I visited the unusual exhibit “Accidentally Wes Anderson” (AWA) at the Santa Monica Art Museum on the Promenade, on view until June 20.
The photographs on display were taken by people all over the world, after creators, Wally and Amanda Koval, started an Instagram account in 2017 soliciting contributions of images inspired by Wes Anderson’s unique aesthetic sensibility in movies like The Royal Tenenbaums (2001), The Darjeeling Limited (2007), The Grand Budapest Hotel (2014), The French Dispatch (2021), and others.
As a film critic, I appreciate Wes Anderson’s work, and wrote an article about his latest movie, Asteroid City, for the Italian film monthly Best Movie.
As a photographer and world traveler, I loved the photographs and learnt fascinating stories about far away places, from the lengthy descriptions.
I admired the streamlined Art Deco design of the 1936 Mutual Life & Citizens Building in Sydney, Australia.
Going back three centuries to 1744, see the guards at the doors of Surakarta Royal Palace in Central Java.
Further back to 575, a replica of the Ishtar Gate to ancient Babylon was rebuilt in Iraq, while the reconstruction from archival materials excavated in 1914 is at the Pergamon Museum in Berlin.
Look at more doors to the 1906 Gran Teatro Falla in Cádiz, Andalusia, Spain, in the Neo-Mudéjar style.
The façade of the 1911 Gran Teatro de Manzanares in Spain, rebuilt in 1995.
The elegant dining room of the 1876 Sacher Hotel in Vienna, built by Eduard, son of Franz Sacher, who concocted the chocolate dessert called Sacher torte, a favorite of Italian director Nanni Moretti.
Hotel Opera, Prague, built in 1890 in Bohemian Neo-Renaissance style.
Hotel Moscow, Belgrade, Serbia, built tin 1908 as Palace Rossiya.
Hotel Belvedere, 1783 in Switzerland was chosen for the book cover of Accidentally Wes Anderson.
Amalienbad 1926, in Vienna, Austria, was named after Amalie Pölzer, the first woman elected to the municipal council of Vienna for the Social Democrats party, who advocated for public baths to be built to encourage personal hygiene and physical fitness at a time when few Viennese residents had their own bathrooms.
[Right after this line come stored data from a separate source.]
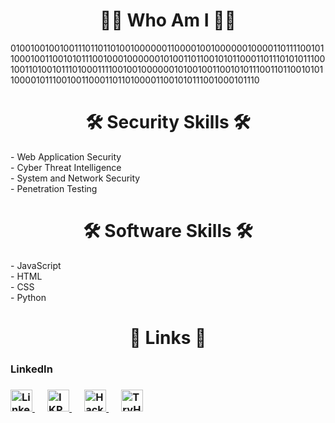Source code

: <h1 align="center"> 🕵️‍♂️ Who Am I 🕵️‍♂️ </h1>
<p>0100100100100111011011010010000001100001001000000100001101111001011000100110010101110010001000000101001101100101011000110111010101110010011010010111010001111001001000000101001001100101011100110110010101100001011100100110001101101000011001010111001000101110</p>

<h1 align="center"> 🛠 Security Skills 🛠 </h1>
<p>- Web Application Security<br>
- Cyber Threat Intelligence<br>
- System and Network Security<br>
- Penetration Testing</p>

<h1 align="center"> 🛠 Software Skills 🛠 </h1>
<p>- JavaScript<br>
- HTML<br>
- CSS<br>
- Python</p>

<h1 align="center"> 🔗 Links 🔗 </h1>
<h3>LinkedIn<h3>
<a href="https://www.linkedin.com/in/ilteris-kaan-pehlivan/">
<img border="0" alt="LinkedIn" src="https://play-lh.googleusercontent.com/kMofEFLjobZy_bCuaiDogzBcUT-dz3BBbOrIEjJ-hqOabjK8ieuevGe6wlTD15QzOqw" width="35" height="35">
</a>
&emsp;
<a href="https://www.ilteriskaanpehlivan.com.tr/">
<img border="0" alt="IKP" src="https://www.ilteriskaanpehlivan.com.tr/wp-content/uploads/cropped-ikplogodeneme-2-32x32.png" width="35" height="35">
</a>
&emsp;
<a href="https://app.hackthebox.com/users/551538">
<img border="0" alt="HackTheBox" src="https://media-exp2.licdn.com/dms/image/C4D0BAQEuMmUvlz--8A/company-logo_200_200/0/1641810311920?e=2147483647&v=beta&t=HZzx3SrHXrFBo2DiZd1snqQ2CnaXZQY1aEOYK1nrhaU" width="35" height="35">
</a>
&emsp;
<a href="https://tryhackme.com/p/ikpehlivan">
<img border="0" alt="TryHackMe" src="https://tryhackme-images.s3.amazonaws.com/user-avatars/af7feb2c43a2c7d5f111b98ccbd15048.png" width="35" height="35">
</a>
A similar goal was behind the establishment of the Warrender Baths in Edinburgh, Scotland in 1887, except this one was a private club for the upper class.
Lighthouses, described as “mystical beacons that have been saving sailors and enticing explorers for centuries,” reminded me of the movie written and directed by Derek Cianfrance The Light Between the Oceans (2016) with Michael Fassbender and Alicia Vikander.